Plain-text document sources
▼
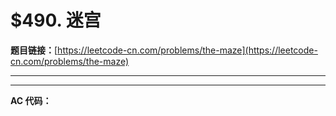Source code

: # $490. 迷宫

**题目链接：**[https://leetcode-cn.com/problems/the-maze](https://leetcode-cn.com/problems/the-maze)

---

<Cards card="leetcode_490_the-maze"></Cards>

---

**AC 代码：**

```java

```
▲
▼
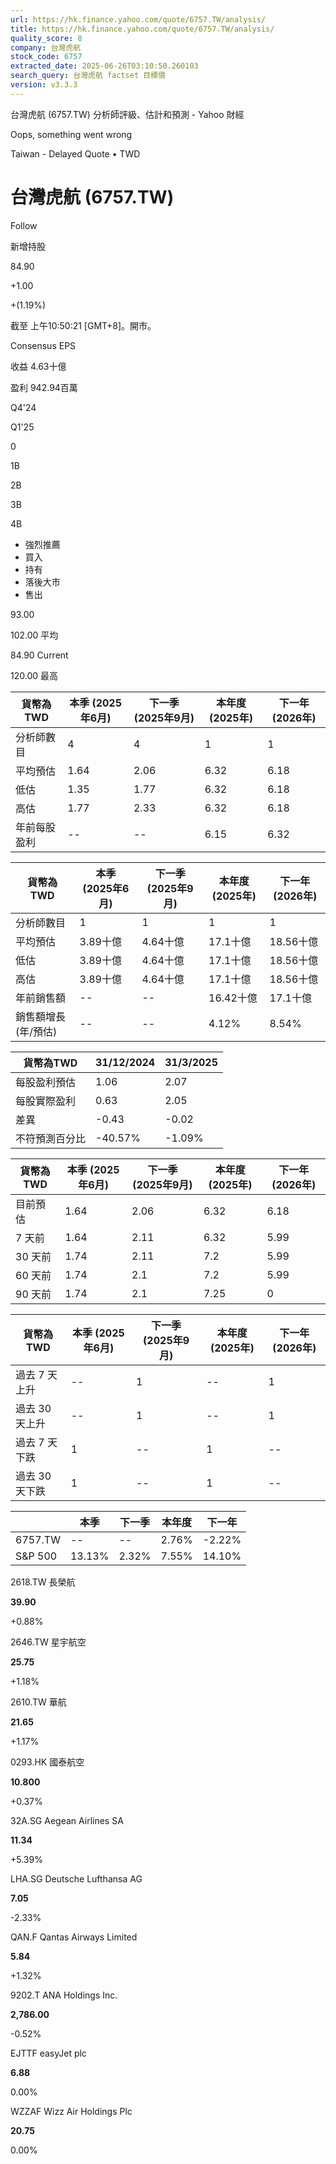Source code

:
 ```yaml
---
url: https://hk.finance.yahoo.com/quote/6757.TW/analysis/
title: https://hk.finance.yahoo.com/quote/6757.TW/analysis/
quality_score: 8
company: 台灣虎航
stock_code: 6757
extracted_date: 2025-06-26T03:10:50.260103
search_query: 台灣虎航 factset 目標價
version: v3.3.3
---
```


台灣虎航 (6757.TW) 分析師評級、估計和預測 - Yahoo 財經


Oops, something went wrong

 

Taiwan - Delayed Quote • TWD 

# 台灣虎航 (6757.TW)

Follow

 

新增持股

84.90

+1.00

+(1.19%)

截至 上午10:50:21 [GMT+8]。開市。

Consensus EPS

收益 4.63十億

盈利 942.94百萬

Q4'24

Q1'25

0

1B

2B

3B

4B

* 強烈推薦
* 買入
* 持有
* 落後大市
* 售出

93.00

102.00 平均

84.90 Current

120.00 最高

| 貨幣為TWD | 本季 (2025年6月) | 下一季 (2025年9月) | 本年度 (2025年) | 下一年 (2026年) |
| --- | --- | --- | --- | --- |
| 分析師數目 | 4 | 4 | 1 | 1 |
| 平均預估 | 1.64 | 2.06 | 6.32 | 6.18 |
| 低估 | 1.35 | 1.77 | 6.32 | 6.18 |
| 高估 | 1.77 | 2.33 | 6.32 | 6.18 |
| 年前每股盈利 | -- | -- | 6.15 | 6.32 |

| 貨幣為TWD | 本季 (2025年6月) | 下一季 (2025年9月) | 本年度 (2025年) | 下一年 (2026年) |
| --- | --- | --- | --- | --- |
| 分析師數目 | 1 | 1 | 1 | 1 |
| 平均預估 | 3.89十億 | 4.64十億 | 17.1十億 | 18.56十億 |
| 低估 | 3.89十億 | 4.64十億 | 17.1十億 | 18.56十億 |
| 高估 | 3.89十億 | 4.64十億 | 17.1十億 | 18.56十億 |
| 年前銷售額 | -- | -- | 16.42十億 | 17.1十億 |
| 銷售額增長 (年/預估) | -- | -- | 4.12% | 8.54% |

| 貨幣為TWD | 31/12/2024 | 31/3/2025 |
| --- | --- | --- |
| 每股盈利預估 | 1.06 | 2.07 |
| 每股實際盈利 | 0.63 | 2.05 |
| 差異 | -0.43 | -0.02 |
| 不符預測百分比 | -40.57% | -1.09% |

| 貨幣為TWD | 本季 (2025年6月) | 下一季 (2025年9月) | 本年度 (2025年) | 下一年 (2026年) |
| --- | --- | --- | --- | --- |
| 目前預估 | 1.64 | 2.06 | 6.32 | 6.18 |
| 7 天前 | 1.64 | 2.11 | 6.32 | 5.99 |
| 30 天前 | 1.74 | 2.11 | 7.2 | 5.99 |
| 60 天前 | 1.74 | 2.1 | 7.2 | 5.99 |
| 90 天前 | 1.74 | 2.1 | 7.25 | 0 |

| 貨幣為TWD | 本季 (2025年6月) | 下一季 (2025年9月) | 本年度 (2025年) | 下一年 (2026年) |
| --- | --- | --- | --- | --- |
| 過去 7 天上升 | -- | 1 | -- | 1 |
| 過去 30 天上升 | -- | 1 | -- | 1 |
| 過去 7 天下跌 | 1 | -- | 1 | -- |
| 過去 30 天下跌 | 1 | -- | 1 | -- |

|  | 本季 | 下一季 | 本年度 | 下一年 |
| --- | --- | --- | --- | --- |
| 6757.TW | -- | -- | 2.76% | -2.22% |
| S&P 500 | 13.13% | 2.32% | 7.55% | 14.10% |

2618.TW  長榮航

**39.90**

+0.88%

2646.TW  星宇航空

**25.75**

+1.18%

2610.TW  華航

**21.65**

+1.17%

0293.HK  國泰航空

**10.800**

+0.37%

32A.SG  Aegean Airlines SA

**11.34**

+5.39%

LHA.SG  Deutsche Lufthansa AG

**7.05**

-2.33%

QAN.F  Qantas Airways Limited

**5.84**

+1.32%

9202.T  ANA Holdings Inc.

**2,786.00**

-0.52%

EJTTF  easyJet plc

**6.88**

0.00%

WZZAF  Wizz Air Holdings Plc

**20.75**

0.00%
▲
## Problem to work on
Above are the records; from them, give again exactly the lines from the one containing "截至 上午10:50:21 [GMT+8]。開市。" to the one containing "16.42十億 | 17.1十億 |", both lines included, and nothing more.

## Finished task
截至 上午10:50:21 [GMT+8]。開市。

Consensus EPS

收益 4.63十億

盈利 942.94百萬

Q4'24

Q1'25

0

1B

2B

3B

4B

* 強烈推薦
* 買入
* 持有
* 落後大市
* 售出

93.00

102.00 平均

84.90 Current

120.00 最高

| 貨幣為TWD | 本季 (2025年6月) | 下一季 (2025年9月) | 本年度 (2025年) | 下一年 (2026年) |
| --- | --- | --- | --- | --- |
| 分析師數目 | 4 | 4 | 1 | 1 |
| 平均預估 | 1.64 | 2.06 | 6.32 | 6.18 |
| 低估 | 1.35 | 1.77 | 6.32 | 6.18 |
| 高估 | 1.77 | 2.33 | 6.32 | 6.18 |
| 年前每股盈利 | -- | -- | 6.15 | 6.32 |

| 貨幣為TWD | 本季 (2025年6月) | 下一季 (2025年9月) | 本年度 (2025年) | 下一年 (2026年) |
| --- | --- | --- | --- | --- |
| 分析師數目 | 1 | 1 | 1 | 1 |
| 平均預估 | 3.89十億 | 4.64十億 | 17.1十億 | 18.56十億 |
| 低估 | 3.89十億 | 4.64十億 | 17.1十億 | 18.56十億 |
| 高估 | 3.89十億 | 4.64十億 | 17.1十億 | 18.56十億 |
| 年前銷售額 | -- | -- | 16.42十億 | 17.1十億 |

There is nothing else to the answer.